Large Scale Solar Panel Inspections with the eBee X Drone and Raptor Maps Software

raptor maps demo
raptor maps demo

Large scale solar panel inspections are a challenge for a variety of reasons.  From the number of panels in operation to the different anomalies affecting different parts of the modules or strings analyzing thousands of modules can be a daunting task. This is where one software company called Raptor Maps comes in. Raptor Maps uses machine learning to analyze the thousands of thermal and RGB images taken from the solar panel inspection to produce a report that identifies anomalies.

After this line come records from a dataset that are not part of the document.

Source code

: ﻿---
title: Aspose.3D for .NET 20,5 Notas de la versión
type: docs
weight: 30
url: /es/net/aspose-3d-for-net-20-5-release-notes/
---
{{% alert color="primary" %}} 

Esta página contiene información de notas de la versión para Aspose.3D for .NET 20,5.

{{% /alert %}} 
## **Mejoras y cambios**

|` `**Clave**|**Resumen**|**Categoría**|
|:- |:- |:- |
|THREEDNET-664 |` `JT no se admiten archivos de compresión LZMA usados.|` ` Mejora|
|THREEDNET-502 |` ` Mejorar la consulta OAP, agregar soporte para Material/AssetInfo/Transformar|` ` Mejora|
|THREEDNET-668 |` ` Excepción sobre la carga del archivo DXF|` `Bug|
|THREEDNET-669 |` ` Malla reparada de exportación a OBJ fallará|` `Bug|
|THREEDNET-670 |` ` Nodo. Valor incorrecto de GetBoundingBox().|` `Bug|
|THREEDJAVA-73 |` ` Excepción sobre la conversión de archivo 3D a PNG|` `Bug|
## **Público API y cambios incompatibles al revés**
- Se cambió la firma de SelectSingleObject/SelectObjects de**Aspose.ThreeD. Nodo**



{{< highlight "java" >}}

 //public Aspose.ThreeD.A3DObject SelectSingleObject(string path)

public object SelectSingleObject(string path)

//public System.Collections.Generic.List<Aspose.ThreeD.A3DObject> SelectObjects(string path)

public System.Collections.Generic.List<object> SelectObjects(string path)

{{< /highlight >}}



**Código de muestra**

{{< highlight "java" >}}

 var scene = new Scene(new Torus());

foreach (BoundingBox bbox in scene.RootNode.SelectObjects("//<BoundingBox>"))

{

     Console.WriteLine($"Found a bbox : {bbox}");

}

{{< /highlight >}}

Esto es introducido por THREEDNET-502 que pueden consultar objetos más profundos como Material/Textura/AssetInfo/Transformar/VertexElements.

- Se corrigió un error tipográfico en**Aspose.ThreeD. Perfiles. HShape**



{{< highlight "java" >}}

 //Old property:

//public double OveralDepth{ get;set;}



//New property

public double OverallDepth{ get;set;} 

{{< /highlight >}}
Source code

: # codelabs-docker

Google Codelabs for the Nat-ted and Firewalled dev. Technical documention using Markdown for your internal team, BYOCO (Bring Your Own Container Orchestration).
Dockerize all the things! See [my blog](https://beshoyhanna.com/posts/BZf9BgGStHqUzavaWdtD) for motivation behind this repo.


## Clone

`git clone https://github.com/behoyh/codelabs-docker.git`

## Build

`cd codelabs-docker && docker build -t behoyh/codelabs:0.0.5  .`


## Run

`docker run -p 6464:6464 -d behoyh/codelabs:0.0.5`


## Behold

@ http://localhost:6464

About the UAS (drone): For gathering large amounts of aerial data the senseFly eBee X is the ideal UAS for the job. In the standard battery configuration, the eBee X is capable of 59 minutes of continuous flight, but with the optional add-on of the endurance extension, one can attain a maximum flight time of 90 min. With this capability, the eBee X can achieve vast coverage of up to 500 ha (1,235 ac) at an altitude of 120m (400 ft).

 

With eMotion, flights are built and planned by highlighting the region you want to map, eMotion auto-generates your drone’s flight plan.

 

The eBee X comes with eMotion, a flight planning software program that is user-friendly yet powerful, allowing you to select flight paths, assistance features and other mission planning tools for every application. The eBee X is an autonomous flight UAS meaning there is no remote controller. Prior to the flight, the user plans the route on the computer then launches the drone, which will then begin its flight path. Once done it will land where specified on the eMotion software before the flight. After the data has been gathered, remove the SD card from the camera payload and upload the images into Raptor Maps.

 

senseFly-duet-t
The senseFly Duet T is a rugged dual RGB/thermal mapping camera rig.

 

About the Camera Payload: The senseFly Duet T is a unique dual-camera thermal mapping setup. The camera includes a high-resolution thermal infrared (640 x 512 pixel) and a senseFly S.O.D.A. RGB camera. Having both an infrared and visible light camera is necessary for solar panel inspection. The images below demonstrate how necessary it is to have both a thermal and RGB image. For the image with vegetation, if a thermal image was only used it would show that 3 modules were out but after seeing the RGB image you can see that vegetation is just blocking the module.

solar module cells
Examples of different types of anomalies affecting solar output. From left to right. 1. A solar cell is out. 2. An entire string of modules is out. 3. Vegetation is covering modules. 4. And lastly, a module in a string is out.

 

What can the thermal camera see? The thermal camera identifies temperature differences in the solar modules. If a cell on a module is not working properly the cell will be a different shade on the thermal image compared to the surrounding solar cells. The images above demonstrate some of the different anomalies that can occur. From single cells to entire strings of modules, having an aerial overview allows solar field inspections to be much more efficient.

What can the RGB camera see? The standard visible light camera identifies irregularities on the panels such as cracks or other objects impacting solar output such as overgrown vegetation, cracks in the modules or bird droppings.

About Raptor Maps:

The Raptor Maps software takes in thermal and RGB images and uses its machine-learning algorithm to identify anomalies. The main goal of this software is to enable large scale solar facilities to identify anomalies affecting the system’s production in the most efficient way possible.